« Du perdant & de la source lumineuse » de Kees Ouwens.

 

Et le miroir vous revoit mais son coup d’aile

voile telle eau.

Les efforts, nécessaires et légitimes, qui furent déployés pour faire découvrir en français l’extraordinaire vitalité des avants-gardes de la poésie américaine du vingtième siècle – et tant reste encore à faire! – ont eu tendance à parfois occulter ce qui pouvait germer d’essentiel dans d’autres langues. Comme si ne pouvait se dérouler ailleurs que du local, presque de l’accessoire. Dégâts collatéraux que des entreprises courageuses de traduction tentent, avec plus ou moins d’à propos et de réussite, de réparer. Et on découvre ainsi peu à peu des œuvres, par exemple, de Pastior, de Hans Faverey, de Durs Grünbein, de Hawad, ou, tout récemment de Chen Li, qui, qu’elles émergent du chinois, du berbère, de l’allemand ou du néerlandais, prouvent, dans les influences qui s’y lisent, l’heureuse et intemporelle porosité des frontières et la fascinante et universelle nécessité que ressentent toujours d’aucuns à fouailler le langage.

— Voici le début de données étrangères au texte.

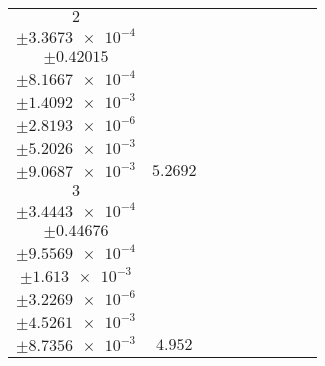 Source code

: \documentclass[8pt]{article}
\begin{document}
\begin{longtable}[l]{c c c c c c c c c}
$\num{2}$ & \begin{tabular}[c]{@{}c@{}}$\num{6.1868e-2}$ \\ $\pm\num{3.3673e-4}$\end{tabular} & \begin{tabular}[c]{@{}c@{}}$\num{0.14623}$ \\ $\pm\num{0.42015}$\end{tabular} & \begin{tabular}[c]{@{}c@{}}$\num{-2.437}$ \\ $\pm\num{8.1667e-4}$\end{tabular} & \begin{tabular}[c]{@{}c@{}}$\num{942.12}$ \\ $\pm\num{1.4092e-3}$\end{tabular} & \begin{tabular}[c]{@{}c@{}}$\num{1.8848}$ \\ $\pm\num{2.8193e-6}$\end{tabular} & \begin{tabular}[c]{@{}c@{}}$\num{1.181}$ \\ $\pm\num{5.2026e-3}$\end{tabular} & \begin{tabular}[c]{@{}c@{}}$\num{4.19}$ \\ $\pm\num{9.0687e-3}$\end{tabular} & $\num{5.2692}$\\
$\num{3}$ & \begin{tabular}[c]{@{}c@{}}$\num{5.6121e-2}$ \\ $\pm\num{3.4443e-4}$\end{tabular} & \begin{tabular}[c]{@{}c@{}}$\num{5.0046e-2}$ \\ $\pm\num{0.44676}$\end{tabular} & \begin{tabular}[c]{@{}c@{}}$\num{-2.1376}$ \\ $\pm\num{9.5569e-4}$\end{tabular} & \begin{tabular}[c]{@{}c@{}}$\num{942.5}$ \\ $\pm\num{1.613e-3}$\end{tabular} & \begin{tabular}[c]{@{}c@{}}$\num{1.8855}$ \\ $\pm\num{3.2269e-6}$\end{tabular} & \begin{tabular}[c]{@{}c@{}}$\num{1.1129}$ \\ $\pm\num{4.5261e-3}$\end{tabular} & \begin{tabular}[c]{@{}c@{}}$\num{4.1348}$ \\ $\pm\num{8.7356e-3}$\end{tabular} & $\num{4.952}$\\

\end{longtable}
\end{document}
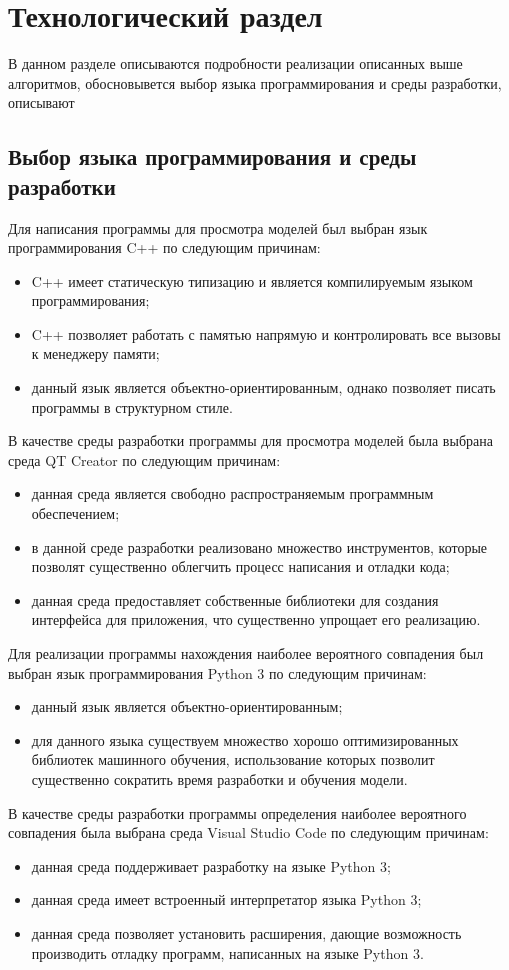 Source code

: \chapter{Технологический раздел}
В данном разделе описываются подробности реализации описанных выше алгоритмов, обосновывется выбор языка программирования и среды разработки, описывают
\section{Выбор языка программирования и среды разработки}
Для написания программы для просмотра моделей был выбран язык программирования C++ по следующим причинам:
\begin{itemize}
\item C++ имеет статическую типизацию и является компилируемым языком программирования;
\item C++ позволяет работать с памятью напрямую и контролировать все вызовы к менеджеру памяти;
\item данный язык является объектно-ориентированным, однако позволяет писать программы в структурном стиле.
\end{itemize}

В качестве среды разработки программы для просмотра моделей была выбрана среда QT Creator по следующим причинам:
\begin{itemize}
\item данная среда является свободно распространяемым программным обеспечением;
\item в данной среде разработки реализовано множество инструментов, которые позволят существенно облегчить процесс написания и отладки кода;
\item данная среда предоставляет собственные библиотеки для создания интерфейса для приложения, что существенно упрощает его реализацию.
\end{itemize}

Для реализации программы нахождения наиболее вероятного совпадения был выбран язык программирования Python 3 по следующим причинам:
\begin{itemize}
\item данный язык является объектно-ориентированным;
\item для данного языка существуем множество хорошо оптимизированных библиотек машинного обучения, использование которых позволит существенно сократить время разработки и обучения модели.
\end{itemize}

В качестве среды разработки программы определения наиболее вероятного совпадения была выбрана среда Visual Studio Code по следующим причинам:
\begin{itemize}
\item данная среда поддерживает разработку на языке Python 3;
\item данная среда имеет встроенный интерпретатор языка Python 3;
\item данная среда позволяет установить расширения, дающие возможность производить отладку программ, написанных на языке Python 3.
\end{itemize}

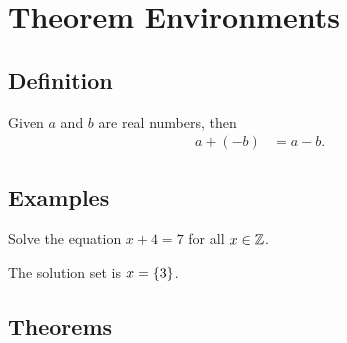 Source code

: \chapter{Theorem Environments}

\section{Definition}

\begin{definition}
\label{0000}
Given \( a \) and \( b \) are real numbers, then\cite{wolframMathworld-list}
\cite{Olson2021}
\begin{align*}
    a + (-b) &= a - b.
\end{align*}
\end{definition}

\section{Examples}

\begin{example}
\label{0001}
Solve the equation \( x + 4 = 7 \) for all \( x \in \mathbb{Z} \).
\end{example}
\begin{solution}
The solution set is \( x = \left\{3\right\} \).
\end{solution}

\section{Theorems}

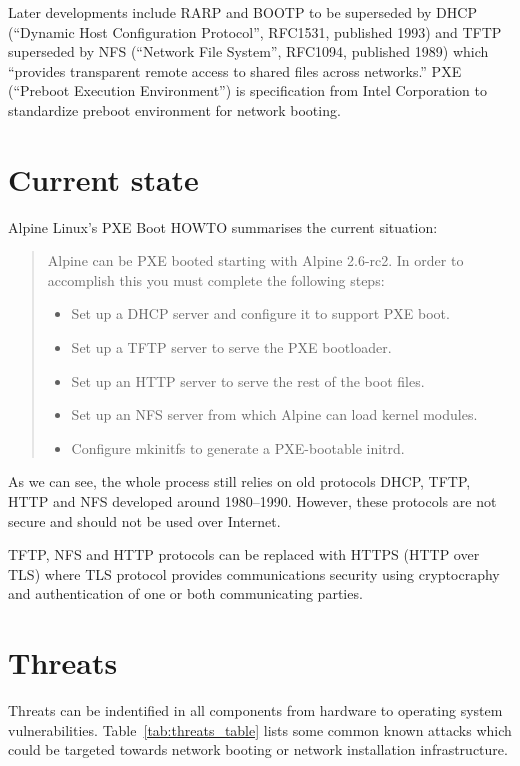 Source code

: Later developments include RARP and BOOTP to be superseded by DHCP
(``Dynamic Host Configuration Protocol'', RFC1531, published
1993\cite{RFC1531}) and TFTP superseded by NFS (``Network File
System'', RFC1094, published 1989\cite{RFC1094}) which ``provides
transparent remote access to shared files across
networks.''\cite{RFC1094} PXE (``Preboot Execution
Environment''\cite{PXEspec}) is specification from Intel Corporation
to standardize preboot environment for network booting.


\section{Current state}

Alpine Linux's PXE Boot HOWTO\cite{alpine-pxe-boot-howto} summarises
the current situation:

\begin{quote}
Alpine can be PXE booted starting with Alpine 2.6-rc2. In order to
accomplish this you must complete the following steps:

\begin{itemize}
\item Set up a DHCP server and configure it to support PXE boot.
\item Set up a TFTP server to serve the PXE bootloader.
\item Set up an HTTP server to serve the rest of the boot files.
\item Set up an NFS server from which Alpine can load kernel modules.
\item Configure mkinitfs to generate a PXE-bootable initrd.
\end{itemize}
\end{quote}

As we can see, the whole process still relies on old protocols DHCP,
TFTP, HTTP and NFS developed around 1980--1990. However, these
protocols are not secure and should not be used over Internet.

TFTP, NFS and HTTP protocols can be replaced with HTTPS (HTTP over
TLS) where TLS protocol provides communications security using
cryptocraphy and authentication of one or both communicating parties.


\section{Threats}

Threats can be indentified in all components from hardware to
operating system vulnerabilities. Table~\ref{tab:threats_table} lists
some common known attacks which could be targeted towards network
booting or network installation infrastructure.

Du perdant & de la source lumineuse, recueil en langue néerlandaise de Kees Ouwens publié en 1997 est la preuve même – eh oui, donc! –  qu’existent bien des chefs-d’oeuvre de la poésie du vingtième siècle qui n’aient pas été écrit en anglais.

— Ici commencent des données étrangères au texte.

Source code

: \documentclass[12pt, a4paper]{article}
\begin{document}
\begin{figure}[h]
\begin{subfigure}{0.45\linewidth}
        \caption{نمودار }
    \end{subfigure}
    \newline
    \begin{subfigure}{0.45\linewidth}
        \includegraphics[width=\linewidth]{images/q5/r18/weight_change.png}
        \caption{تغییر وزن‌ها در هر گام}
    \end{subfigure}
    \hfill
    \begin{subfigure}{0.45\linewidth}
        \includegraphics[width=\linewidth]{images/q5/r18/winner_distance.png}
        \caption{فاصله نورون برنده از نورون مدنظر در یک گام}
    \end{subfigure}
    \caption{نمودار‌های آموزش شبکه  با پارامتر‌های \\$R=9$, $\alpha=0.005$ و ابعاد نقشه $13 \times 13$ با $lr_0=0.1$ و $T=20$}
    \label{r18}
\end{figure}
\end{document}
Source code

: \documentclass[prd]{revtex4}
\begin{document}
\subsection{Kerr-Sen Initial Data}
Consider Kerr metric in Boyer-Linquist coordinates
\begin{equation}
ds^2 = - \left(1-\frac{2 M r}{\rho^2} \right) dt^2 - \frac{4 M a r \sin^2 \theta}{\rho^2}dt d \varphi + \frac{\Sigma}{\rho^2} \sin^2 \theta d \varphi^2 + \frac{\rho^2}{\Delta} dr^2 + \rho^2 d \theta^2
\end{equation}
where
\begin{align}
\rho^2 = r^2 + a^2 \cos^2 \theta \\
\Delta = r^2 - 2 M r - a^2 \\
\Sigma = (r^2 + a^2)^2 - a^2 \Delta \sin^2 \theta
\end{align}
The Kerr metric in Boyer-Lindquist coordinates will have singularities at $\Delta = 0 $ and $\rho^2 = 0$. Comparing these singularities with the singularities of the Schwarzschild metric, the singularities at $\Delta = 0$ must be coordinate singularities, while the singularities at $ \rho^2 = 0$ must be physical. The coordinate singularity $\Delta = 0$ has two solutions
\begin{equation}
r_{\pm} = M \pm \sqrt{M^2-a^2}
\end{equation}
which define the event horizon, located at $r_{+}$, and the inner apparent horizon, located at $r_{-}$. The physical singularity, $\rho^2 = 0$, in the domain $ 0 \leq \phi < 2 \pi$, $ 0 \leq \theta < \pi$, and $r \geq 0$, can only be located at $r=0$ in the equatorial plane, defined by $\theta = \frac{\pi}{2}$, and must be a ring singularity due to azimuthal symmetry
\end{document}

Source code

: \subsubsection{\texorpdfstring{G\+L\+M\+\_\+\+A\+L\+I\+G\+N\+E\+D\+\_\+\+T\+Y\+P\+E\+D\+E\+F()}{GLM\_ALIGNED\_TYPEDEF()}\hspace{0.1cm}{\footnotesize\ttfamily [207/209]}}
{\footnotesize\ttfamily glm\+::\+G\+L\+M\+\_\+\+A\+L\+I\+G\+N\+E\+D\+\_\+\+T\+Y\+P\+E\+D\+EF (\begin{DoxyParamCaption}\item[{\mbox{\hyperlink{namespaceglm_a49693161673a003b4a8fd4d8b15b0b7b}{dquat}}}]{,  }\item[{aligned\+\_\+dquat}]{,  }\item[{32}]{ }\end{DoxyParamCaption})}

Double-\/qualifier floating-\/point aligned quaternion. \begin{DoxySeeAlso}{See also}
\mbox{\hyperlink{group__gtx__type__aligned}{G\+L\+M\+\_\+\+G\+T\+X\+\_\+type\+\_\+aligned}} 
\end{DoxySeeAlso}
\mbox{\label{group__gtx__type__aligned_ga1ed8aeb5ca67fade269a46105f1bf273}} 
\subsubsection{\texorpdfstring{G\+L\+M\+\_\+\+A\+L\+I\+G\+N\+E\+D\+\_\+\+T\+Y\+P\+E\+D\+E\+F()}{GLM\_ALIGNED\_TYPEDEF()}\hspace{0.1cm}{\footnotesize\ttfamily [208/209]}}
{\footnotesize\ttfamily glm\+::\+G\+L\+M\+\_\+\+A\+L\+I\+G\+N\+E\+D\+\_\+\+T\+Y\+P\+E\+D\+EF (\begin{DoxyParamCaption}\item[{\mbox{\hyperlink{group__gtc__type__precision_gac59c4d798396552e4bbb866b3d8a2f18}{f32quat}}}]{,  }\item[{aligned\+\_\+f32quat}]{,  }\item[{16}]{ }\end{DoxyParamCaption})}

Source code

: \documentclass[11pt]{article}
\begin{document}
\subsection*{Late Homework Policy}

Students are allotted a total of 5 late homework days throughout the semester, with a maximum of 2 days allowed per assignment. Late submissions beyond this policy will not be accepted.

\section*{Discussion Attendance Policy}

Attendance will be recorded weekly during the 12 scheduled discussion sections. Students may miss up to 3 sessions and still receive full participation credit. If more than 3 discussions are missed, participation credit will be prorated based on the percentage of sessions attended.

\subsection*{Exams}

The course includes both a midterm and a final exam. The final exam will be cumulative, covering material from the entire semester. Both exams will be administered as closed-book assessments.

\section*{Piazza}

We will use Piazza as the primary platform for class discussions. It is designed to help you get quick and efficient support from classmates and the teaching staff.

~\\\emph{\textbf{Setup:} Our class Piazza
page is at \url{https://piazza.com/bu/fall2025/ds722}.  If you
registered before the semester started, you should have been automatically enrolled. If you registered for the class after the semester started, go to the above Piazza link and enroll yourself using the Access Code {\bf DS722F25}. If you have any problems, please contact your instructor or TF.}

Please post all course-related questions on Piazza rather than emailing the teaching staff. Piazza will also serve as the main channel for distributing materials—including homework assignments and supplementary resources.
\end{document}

A tel point que le transfert de la vie à la mort est une source,

qui contient dépourvu de tout contrôle le partout

Si les poèmes de ce recueil sont hantés, discrètement, par la mort du père de l’auteur, celle-ci n’est jamais la finalité du poème. Plus subtil, la mort même, et ses insondables questions, paraît, au fur et à mesure du recueil, mener à un questionnement qui la déborde largement. Ainsi, par les déplacements incessants du « je » des poèmes (de ce qui environne à ce qui est environné, de ce qui disparaît au point de vue qui le surplombe, d’un bord à ce que ce bord semble forclore), en maniant conjointement temps et espace, en rappelant que la lumière est et onde et corpuscule, il fait, de cette possible lumière aperçue au bout du tunnel mortel, celle qui peut éclairer nos vies. Et déplace, par ces traverses, l’insoluble question initiale. Qu’il y ait de la lumière signifie-t-il qu’il y ait nécessairement quelque chose à voir? L’intervalle entre mort et vie n’est-il pas à l’image de celui qui nous sépare de l’Autre? La réalité d’autrui est-elle irréductiblement et exclusivement la sienne?

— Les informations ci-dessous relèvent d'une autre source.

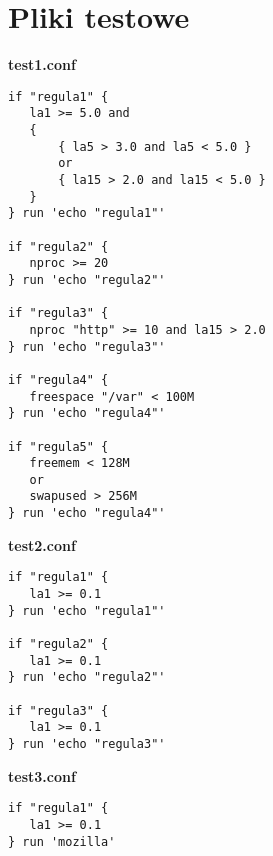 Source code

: \section{Pliki testowe}

\label{pliki}

\textbf{test1.conf}

{\scriptsize \begin{verbatim}
if "regula1" {
   la1 >= 5.0 and
   {
       { la5 > 3.0 and la5 < 5.0 }
       or
       { la15 > 2.0 and la15 < 5.0 }
   }
} run 'echo "regula1"'

if "regula2" {
   nproc >= 20
} run 'echo "regula2"'

if "regula3" {
   nproc "http" >= 10 and la15 > 2.0
} run 'echo "regula3"'

if "regula4" {
   freespace "/var" < 100M
} run 'echo "regula4"'

if "regula5" {
   freemem < 128M
   or
   swapused > 256M
} run 'echo "regula4"'
\end{verbatim} }

\textbf{test2.conf}

{\scriptsize \begin{verbatim}
if "regula1" {
   la1 >= 0.1
} run 'echo "regula1"'

if "regula2" {
   la1 >= 0.1
} run 'echo "regula2"'

if "regula3" {
   la1 >= 0.1
} run 'echo "regula3"'

\end{verbatim} }

\textbf{test3.conf}

{\scriptsize \begin{verbatim}
if "regula1" {
   la1 >= 0.1
} run 'mozilla'
\end{verbatim} }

Il s’ouvre à ce qui est accessible par nature

qui le fait accéder à lui-même, où

c’est perméable à mesure de son énonciation

C’est dans ses formes – ses, car multiples, prolixes – que se révèlent les atermoiements de la pensée du poète. Quels qu’en soient les linéaments exacts, le génie de cette poésie réside en grande partie dans la conjonction, presque magique, des temps de lecture et d’écriture. La question posée par le poète se dévoilant au lecteur dans le temps même de son énonciation. Ce temps conjoint devenant alors une des conditions même de la question, voire de la possibilité qu’il y ait à la poser.

comme un ballon sorti de son bond, l’œil

laissé là-bas, comme le mur complet des mains 

vides, le métabolisme cessé entre eux, est en attente

de l’accomplissement par les autres, des doigts à fermer

les paupières, dans la dernière des rues,

une aptitude plus pauvre.

La poésie de Kees Ouwens est de celle qui se dévoile lentement. Mais dont la lenteur du dévoilement est partie intégrante de la beauté. Aux antipodes d’un hermétisme borné et clôt sur lui-même, son apparente « difficulté d’accès » n’est pas un acte de fermeture mais une occasion de faire sourdre en le lecteur, lentement et savamment, une émotion qui submerge d’autant mieux qu’elle paraissait contenue. Il est de ce ces émotions, qui se gagnent sans s’arracher, que l’on chérit plus que d’autres…

Kees Ouwens, Du perdant & et de la source lumineuse, 2016, La Lettre volée, trad. Elke de Rijke.